Stored data
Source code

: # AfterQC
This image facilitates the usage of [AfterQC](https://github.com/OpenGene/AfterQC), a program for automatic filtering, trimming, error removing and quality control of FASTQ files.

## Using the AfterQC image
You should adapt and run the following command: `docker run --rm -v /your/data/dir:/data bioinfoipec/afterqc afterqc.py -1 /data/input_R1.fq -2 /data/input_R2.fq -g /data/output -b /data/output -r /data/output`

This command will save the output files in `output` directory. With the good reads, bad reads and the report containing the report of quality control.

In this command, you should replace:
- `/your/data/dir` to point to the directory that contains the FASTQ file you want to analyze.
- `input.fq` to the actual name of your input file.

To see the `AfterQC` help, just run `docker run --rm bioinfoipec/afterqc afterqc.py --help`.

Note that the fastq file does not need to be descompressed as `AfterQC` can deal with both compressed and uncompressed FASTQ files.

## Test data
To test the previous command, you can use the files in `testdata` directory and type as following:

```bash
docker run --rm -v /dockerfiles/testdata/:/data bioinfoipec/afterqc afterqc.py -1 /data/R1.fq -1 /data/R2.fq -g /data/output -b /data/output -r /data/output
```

#### Directions:
Working from the records above, write out verbatim only the lines from the line containing "want to analyze." through the line containing "help, just run".

#### Written answer:
- `/your/data/dir` to point to the directory that contains the FASTQ file you want to analyze.
- `input.fq` to the actual name of your input file.

To see the `AfterQC` help, just run `docker run --rm bioinfoipec/afterqc afterqc.py --help`.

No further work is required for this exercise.